- IF ALL LIVES MATTER, IF SLAVERY IS UNACCEPTABLE, WHAT IS THE FA DOING ABOUT QATAR?
“The mandatory COVID app for the Qatar World Cup is basically government-sponsored spyware.”
That is a prime fact of going to Qatar and watching the world cup, or indeed using any official World Cup related materials, products, apps or web pages.
And yes I know that this sounds like a scare story or fake news, but when it starts popping up in USA Today, then it probably isn’t.
Of course if you want to go to the World Cup in Qatar and put the app on your phone so that the authorities know where you are, and have copies of everything on your phone, that is up to you. I’m not going, and I’m not watching, basically because I don’t think the world cup is a very good idea, and a winter world cup is an even worse idea and a winter world up in a country with the most appalling human rights regime is an even worse idea than that..

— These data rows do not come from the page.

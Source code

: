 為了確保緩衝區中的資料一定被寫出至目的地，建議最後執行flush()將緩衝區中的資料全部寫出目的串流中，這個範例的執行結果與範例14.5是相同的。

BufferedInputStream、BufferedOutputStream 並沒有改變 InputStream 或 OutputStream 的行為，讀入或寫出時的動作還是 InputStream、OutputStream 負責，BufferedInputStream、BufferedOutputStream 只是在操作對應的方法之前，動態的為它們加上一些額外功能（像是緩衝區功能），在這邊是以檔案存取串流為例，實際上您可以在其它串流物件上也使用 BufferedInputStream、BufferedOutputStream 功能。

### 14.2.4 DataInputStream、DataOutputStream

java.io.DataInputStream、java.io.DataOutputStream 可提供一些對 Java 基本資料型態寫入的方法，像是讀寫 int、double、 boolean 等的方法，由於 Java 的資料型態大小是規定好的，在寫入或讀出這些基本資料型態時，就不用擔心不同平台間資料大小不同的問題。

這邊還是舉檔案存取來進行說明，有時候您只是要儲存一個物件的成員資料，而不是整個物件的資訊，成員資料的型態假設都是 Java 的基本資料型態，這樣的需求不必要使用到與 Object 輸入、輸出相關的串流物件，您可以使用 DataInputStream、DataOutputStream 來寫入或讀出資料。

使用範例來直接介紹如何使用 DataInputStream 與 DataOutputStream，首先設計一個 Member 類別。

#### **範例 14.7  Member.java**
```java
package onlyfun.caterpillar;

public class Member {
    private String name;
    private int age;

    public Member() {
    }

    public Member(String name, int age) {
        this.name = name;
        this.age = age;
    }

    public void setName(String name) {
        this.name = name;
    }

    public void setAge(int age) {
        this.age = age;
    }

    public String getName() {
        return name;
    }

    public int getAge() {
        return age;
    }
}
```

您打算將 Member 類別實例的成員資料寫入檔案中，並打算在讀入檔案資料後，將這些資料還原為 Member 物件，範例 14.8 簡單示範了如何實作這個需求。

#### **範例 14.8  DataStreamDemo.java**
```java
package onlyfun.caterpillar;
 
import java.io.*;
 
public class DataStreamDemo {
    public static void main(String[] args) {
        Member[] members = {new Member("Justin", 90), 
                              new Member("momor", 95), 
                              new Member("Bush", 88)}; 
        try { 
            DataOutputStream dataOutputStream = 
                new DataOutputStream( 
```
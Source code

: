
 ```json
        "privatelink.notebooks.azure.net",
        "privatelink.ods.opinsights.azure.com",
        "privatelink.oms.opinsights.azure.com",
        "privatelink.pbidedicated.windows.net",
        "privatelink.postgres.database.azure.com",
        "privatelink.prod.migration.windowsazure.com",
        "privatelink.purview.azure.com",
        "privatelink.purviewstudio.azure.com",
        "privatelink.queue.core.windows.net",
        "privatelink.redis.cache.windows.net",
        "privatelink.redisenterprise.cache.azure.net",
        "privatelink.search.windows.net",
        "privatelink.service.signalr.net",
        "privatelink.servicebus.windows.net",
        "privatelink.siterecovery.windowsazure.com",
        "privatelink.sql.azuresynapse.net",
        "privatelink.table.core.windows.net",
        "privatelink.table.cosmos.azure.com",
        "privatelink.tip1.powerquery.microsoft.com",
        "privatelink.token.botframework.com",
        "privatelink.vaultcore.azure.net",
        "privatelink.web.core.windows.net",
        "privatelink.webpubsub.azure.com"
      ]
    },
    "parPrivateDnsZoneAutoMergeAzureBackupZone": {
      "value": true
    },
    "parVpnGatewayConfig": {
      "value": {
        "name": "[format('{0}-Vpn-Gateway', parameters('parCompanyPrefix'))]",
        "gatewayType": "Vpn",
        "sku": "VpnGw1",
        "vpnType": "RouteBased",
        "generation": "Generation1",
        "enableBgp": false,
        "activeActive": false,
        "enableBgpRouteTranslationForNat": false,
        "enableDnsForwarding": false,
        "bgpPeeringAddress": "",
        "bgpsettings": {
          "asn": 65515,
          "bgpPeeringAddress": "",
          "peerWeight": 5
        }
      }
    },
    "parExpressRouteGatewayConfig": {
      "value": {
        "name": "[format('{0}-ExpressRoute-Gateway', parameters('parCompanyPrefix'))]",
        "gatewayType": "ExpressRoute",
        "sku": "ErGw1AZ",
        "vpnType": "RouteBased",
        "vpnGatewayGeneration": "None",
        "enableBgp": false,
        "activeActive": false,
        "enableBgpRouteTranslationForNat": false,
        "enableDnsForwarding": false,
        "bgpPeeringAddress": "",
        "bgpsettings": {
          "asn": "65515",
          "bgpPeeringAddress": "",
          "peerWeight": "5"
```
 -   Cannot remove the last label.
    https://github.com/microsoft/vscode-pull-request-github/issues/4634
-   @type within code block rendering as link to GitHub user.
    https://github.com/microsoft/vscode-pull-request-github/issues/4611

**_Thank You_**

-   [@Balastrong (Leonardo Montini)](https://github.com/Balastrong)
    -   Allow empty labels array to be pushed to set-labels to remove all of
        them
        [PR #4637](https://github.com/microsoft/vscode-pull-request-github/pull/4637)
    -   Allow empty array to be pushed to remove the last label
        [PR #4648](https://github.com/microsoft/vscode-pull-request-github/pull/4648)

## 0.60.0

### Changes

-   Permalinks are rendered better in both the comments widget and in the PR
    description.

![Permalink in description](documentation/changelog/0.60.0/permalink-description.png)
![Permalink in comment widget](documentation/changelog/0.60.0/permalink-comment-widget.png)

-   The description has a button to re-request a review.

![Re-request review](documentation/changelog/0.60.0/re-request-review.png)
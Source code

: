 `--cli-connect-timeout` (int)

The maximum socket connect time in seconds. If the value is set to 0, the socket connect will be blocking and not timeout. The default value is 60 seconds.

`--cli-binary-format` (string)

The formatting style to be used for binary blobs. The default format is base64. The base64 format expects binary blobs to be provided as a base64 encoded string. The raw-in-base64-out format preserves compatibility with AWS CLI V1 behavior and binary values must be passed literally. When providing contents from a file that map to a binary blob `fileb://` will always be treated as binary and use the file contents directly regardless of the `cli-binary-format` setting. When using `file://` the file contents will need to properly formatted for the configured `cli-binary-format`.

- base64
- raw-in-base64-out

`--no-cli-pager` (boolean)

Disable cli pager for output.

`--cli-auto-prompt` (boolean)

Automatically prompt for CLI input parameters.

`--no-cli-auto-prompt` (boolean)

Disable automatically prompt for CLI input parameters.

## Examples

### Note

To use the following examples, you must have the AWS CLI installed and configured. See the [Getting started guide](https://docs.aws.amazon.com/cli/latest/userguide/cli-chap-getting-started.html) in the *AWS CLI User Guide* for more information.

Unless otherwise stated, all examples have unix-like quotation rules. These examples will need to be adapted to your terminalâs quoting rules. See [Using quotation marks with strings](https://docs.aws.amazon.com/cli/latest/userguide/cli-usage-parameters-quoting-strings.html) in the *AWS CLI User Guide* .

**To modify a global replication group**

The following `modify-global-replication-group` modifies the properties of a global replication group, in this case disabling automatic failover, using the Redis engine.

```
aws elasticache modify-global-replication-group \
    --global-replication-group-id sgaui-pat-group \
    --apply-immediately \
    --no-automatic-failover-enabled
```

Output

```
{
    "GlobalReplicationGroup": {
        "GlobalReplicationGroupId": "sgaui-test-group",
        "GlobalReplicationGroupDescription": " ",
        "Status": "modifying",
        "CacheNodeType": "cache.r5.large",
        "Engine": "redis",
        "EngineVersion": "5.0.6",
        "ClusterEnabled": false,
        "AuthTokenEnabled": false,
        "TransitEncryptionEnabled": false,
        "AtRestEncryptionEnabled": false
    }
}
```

But let’s start with USA Today
They note that Fifa “shamelessly accepted bribes in the bidding process and refused to move the tournament over the subsequent eight years even amid well-documented human rights abuses.”
They cite the Norwegian news outlet NRK (and SB Nation), as the source of their information, and we’ve cited them before, and it is worth noting that the app gives the Qatari state full access to everyone on your phone, including giving the state the ability read, erase and modify data. From there it gives access via your phone to Wi-Fi and Bluetooth, and the ability to modify other apps that you have. The app can’t be turned off and seemingly can’t be deleted, even when it looks like you have removed it.
Thus the state has access to all your correspondence and will remain on your phone when you leave Qatar.
There is more on this on Gadgets Africa. They add that the app can override other apps and prevent the phone from switching off to sleep mode.
The app is of course on Google Play – which makes Google complicit in this theft of personal data, since they have the job of vetting what all apps can do, in order to stop illegal apps from being offered. Google are currently tipped to be the likely sponsor of the Tottenham Hotspur Stadium, so it is worth watching out for any apps related to that location.
I should add that Qatari officials state that there is no reason for the public to distrust the app. However, it is also being reported that Qatar has also released a list of places from which the media is not allowed to broadcast. As a result, the media is only going to be able to be at the stadia.
Breibart is another recognized source that is running the story and confirming what we had already expected – that coverage from migrant workers’ camps will not be allowed under any circumstances. They add that “fans were warned that unmarried couples could face arrest in the strict Muslim nation for having sex out of wedlock. Fans who support the LGBTQ lifestyle were also warned not to display any outward hints of that support for fear of arrest. Homosexuality is illegal in Qatar.”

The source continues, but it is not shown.